The result of the analysis can be used to drive several transformations. As an example, loop interchange could use it determine which loops in a perfect loop nest should be interchanged to maximize cache reuse. Similarly, loop distribution could be enhanced to take into consideration cache reuse between arrays when distributing a loop to eliminate vectorization inhibiting dependencies.

The general approach taken to estimate the number of cache lines used by the memory references in the inner loop of a loop nest is:

  • Partition memory references that exhibit temporal or spatial reuse into reference groups.
  • For each loop L in the a loop nest LN: a. Compute the cost of the reference group b. Compute the 'cache cost' of the loop nest by summing up the reference groups costs

For further details of the algorithm please refer to the paper.

Diff Detail

Repository
rL LLVM

Event Timeline

There are a very large number of changes, so older changes are hidden. Show Older Changes
Meinersbur added inline comments.Jun 17 2019, 4:51 PM
llvm/include/llvm/Analysis/LoopCacheAnalysis.h
175

[suggestion] Make these magic numbers cl::opt options?

llvm/lib/Analysis/LoopCacheAnalysis.cpp
333

[style] Did you mean break/return here? The next iteration might add elements to it. I'd structure this as

if (!isOneDimensionalArray(AccessFn, L)) {
   ...
  break;
}

...

conforming https://llvm.org/docs/CodingStandards.html#use-early-exits-and-continue-to-simplify-code.

387

Why not using getBackedgeTakenCount()?

524–532

Since this only has code that executes in assert-builds, it should be guarded entirely by an LLVM_DEBUG.

591–592

If the intention is to provide analysis for innermost loops only, why this limitation? Could it just return an analysis result for each innermost loop?
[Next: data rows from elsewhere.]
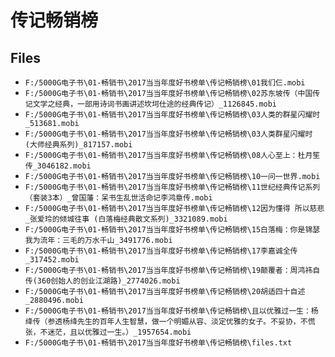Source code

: # 传记畅销榜

## Files

- `F:/5000G电子书\01-畅销书\2017当当年度好书榜单\传记畅销榜\01我们仨.mobi`
- `F:/5000G电子书\01-畅销书\2017当当年度好书榜单\传记畅销榜\02苏东坡传（中国传记文学之经典，一部用诗词书画讲述坎坷仕途的经典传记）_1126845.mobi`
- `F:/5000G电子书\01-畅销书\2017当当年度好书榜单\传记畅销榜\03人类的群星闪耀时_513681.mobi`
- `F:/5000G电子书\01-畅销书\2017当当年度好书榜单\传记畅销榜\03人类群星闪耀时 (大师经典系列)_817157.mobi`
- `F:/5000G电子书\01-畅销书\2017当当年度好书榜单\传记畅销榜\08人心至上：杜月笙传_3046182.mobi`
- `F:/5000G电子书\01-畅销书\2017当当年度好书榜单\传记畅销榜\10一问一世界.mobi`
- `F:/5000G电子书\01-畅销书\2017当当年度好书榜单\传记畅销榜\11世纪经典传记系列（套装3本）_曾国藩：呆书生乱世活命记李鸿章传.mobi`
- `F:/5000G电子书\01-畅销书\2017当当年度好书榜单\传记畅销榜\12因为懂得 所以慈悲_张爱玲的倾城往事 (白落梅经典散文系列)_3321089.mobi`
- `F:/5000G电子书\01-畅销书\2017当当年度好书榜单\传记畅销榜\15白落梅：你是锦瑟我为流年：三毛的万水千山_3491776.mobi`
- `F:/5000G电子书\01-畅销书\2017当当年度好书榜单\传记畅销榜\17李嘉诚全传_317452.mobi`
- `F:/5000G电子书\01-畅销书\2017当当年度好书榜单\传记畅销榜\19颠覆者：周鸿祎自传(360创始人的创业江湖路)_2774026.mobi`
- `F:/5000G电子书\01-畅销书\2017当当年度好书榜单\传记畅销榜\20胡适四十自述_2880496.mobi`
- `F:/5000G电子书\01-畅销书\2017当当年度好书榜单\传记畅销榜\且以优雅过一生：杨绛传（参透杨绛先生的百年人生智慧，做一个明媚从容、淡定优雅的女子。不妥协，不慌张，不迷茫，且以优雅过一生。）_1957654.mobi`
- `F:/5000G电子书\01-畅销书\2017当当年度好书榜单\传记畅销榜\files.txt`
If the analysis requires a global view to determine the cost for each loop, wouldn't a FunctionPass be more appropriate? Currently, it seems users first need get the LoopCacheAnalysis for a topmost loops, the ask it for one of its nested loops.
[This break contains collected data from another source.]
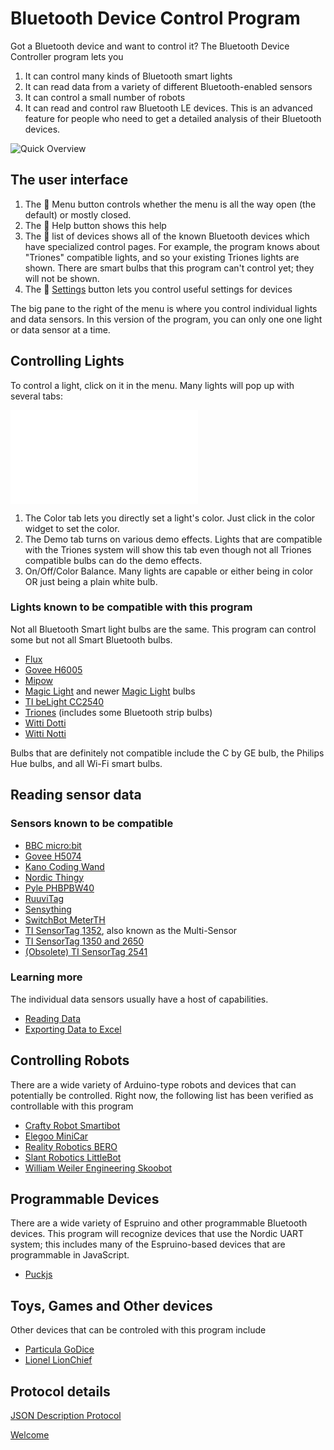 ﻿# Bluetooth Device Control Program

Got a Bluetooth device and want to control it? The Bluetooth Device Controller program lets you 

1. It can control many kinds of Bluetooth smart lights
2. It can read data from a variety of different Bluetooth-enabled sensors
3. It can control a small number of robots
4. It can read and control raw Bluetooth LE devices. This is an advanced feature for people who need to get a detailed analysis of their Bluetooth devices.

![Quick Overview](../ScreenShots/Help.png)

## The user interface

1. The  Menu button controls whether the menu is all the way open (the default) or mostly closed.
2. The 💁 Help button shows this help
3. The 📜 list of devices shows all of the known Bluetooth devices which have specialized control pages. For example, the program knows about "Triones" compatible lights, and so your existing Triones lights are shown. There are smart bulbs that this program can't control yet; they will not be shown.
4. The  [Settings](Settings.md) button lets you control useful settings for devices

The big pane to the right of the menu is where you control individual lights and data sensors. In this version of
the program, you can only one one light or data sensor at a time.

## Controlling Lights

To control a light, click on it in the menu. Many lights will pop up with several tabs:

![Light](../ScreenShots/Light_Triones_Color.md)

1. The Color tab lets you directly set a light's color. Just click in the color widget to set the color.
2. The Demo tab turns on various demo effects. Lights that are compatible with the Triones system will show this tab even though not all Triones compatible bulbs can do the demo effects.
3. On/Off/Color Balance. Many lights are capable or either being in color OR just being a plain white bulb.

### Lights known to be compatible with this program
Not all Bluetooth Smart light bulbs are the same. This program can control some but not all Smart Bluetooth bulbs.

* [Flux](Device_MagicLight.md)
* [Govee H6005](Device_Govee_H6005.md)
* [Mipow](Device_Mipow_Playbulb_BTL201.md)
* [Magic Light](Device_MagicLight.md) and newer [Magic Light](Device_Zengge_LedLight.md) bulbs
* [TI beLight CC2540](Device_TI_beLight_2540.md)
* [Triones](Device_Triones.md) (includes some Bluetooth strip bulbs)
* [Witti Dotti](Device_Witti_Dotti.md)
* [Witti Notti](Device_Witti_Notti.md)

Bulbs that are definitely not compatible include the C by GE bulb, the Philips Hue bulbs, and all Wi-Fi smart bulbs.

## Reading sensor data

### Sensors known to be compatible
* [BBC micro:bit](Device_Bbc_MicroBit.md)
* [Govee H5074](Device_Govee_H5074.md)
* [Kano Coding Wand](Device_Kano_Wand.md)
* [Nordic Thingy](Device_Nordic_Thingy.md)
* [Pyle PHBPBW40](Device_Samico_BloodPressure_BG512.md)
* [RuuviTag](Device_Ruuvi_RuuviTag.md)
* [Sensything](Device_Protocentral_Sensything.md)
* [SwitchBot MeterTH](Device_SwitchBot_MeterTH.md)
* [TI SensorTag 1352](Device_TI_SensorTag_1352.md), also known as the Multi-Sensor
* [TI SensorTag 1350 and 2650](Device_TI_SensorTag_1350.md)
* [(Obsolete) TI SensorTag 2541](Device_TI_SensorTag_2541.md)

### Learning more
The individual data sensors usually have a host of capabilities. 

* [Reading Data](Sensor_Data_Reading.md)
* [Exporting Data to Excel](Sensor_Data_Excel.md)

## Controlling Robots
There are a wide variety of Arduino-type robots and devices that can potentially be controlled. 
Right now, the following list has been verified as controllable with this program

* [Crafty Robot Smartibot](Device_CraftyRobot_Smartibot.md)
* [Elegoo MiniCar](Device_Elegoo_MiniCar.md)
* [Reality Robotics BERO](Device_RealityRobotics_Bero.md)
* [Slant Robotics LittleBot](Device_SlantRobotics_LittleBot.md)
* [William Weiler Engineering Skoobot](Device_WilliamWeilerEngineering_Skoobot.md)

## Programmable Devices
There are a wide variety of Espruino and other programmable Bluetooth devices. This program will
recognize devices that use the Nordic UART system; this includes many of the Espruino-based
devices that are programmable in JavaScript.

* [Puckjs](Device_Espruino_Puckjs.md)

## Toys, Games and Other devices
Other devices that can be controled with this program include

* [Particula GoDice](Device_Particula_GoDice.md)
* [Lionel LionChief](Device_Lionel_LionChief.md)

## Protocol details

[JSON Description Protocol](Json_About.md)

[Welcome](Welcome.md)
Are such loop nests not analyzable at all?

while (repeat) {
  for (int i = ...)
    for (int j = ...)
      B[i][j] = ... A[i+1][j+1] ... // stencil
  for (int i = ...)
    for (int j = ...)
      A[i][j] = ... B[i+1][j+1] ... // stencil
}
llvm/test/Analysis/LoopCacheAnalysis/a.ll
1 ↗(On Diff #205185)

[serious] Can you give a more descriptive file names that a.ll and b.ll etc?

4 ↗(On Diff #205185)

[suggestion] Is it possible to leave the triple unspecified to the test case?

etiotto marked 16 inline comments as done.Jun 18 2019, 2:20 PM
etiotto added inline comments.
llvm/include/llvm/Analysis/LoopCacheAnalysis.h
31–32

OK I'll use the Ty suffix.

175

Added cl::opt for the default loop trip count and the temporal reuse threshold (see the .cpp file)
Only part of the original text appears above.